» Requirement: Below are entries; work out how many of their lines hold "head", giving only that number.
BEGIN The records
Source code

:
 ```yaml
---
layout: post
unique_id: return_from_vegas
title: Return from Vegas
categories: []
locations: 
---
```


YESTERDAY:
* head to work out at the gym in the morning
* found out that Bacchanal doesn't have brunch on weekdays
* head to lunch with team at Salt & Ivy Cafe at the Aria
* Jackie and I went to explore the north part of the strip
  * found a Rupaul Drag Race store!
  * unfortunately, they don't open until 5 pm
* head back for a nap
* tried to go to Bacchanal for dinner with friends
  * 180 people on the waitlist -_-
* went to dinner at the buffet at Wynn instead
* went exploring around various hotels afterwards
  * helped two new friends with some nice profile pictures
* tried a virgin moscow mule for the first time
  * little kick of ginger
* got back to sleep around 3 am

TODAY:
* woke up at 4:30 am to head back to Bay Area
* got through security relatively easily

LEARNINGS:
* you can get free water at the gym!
END The records
» Solved problem: 4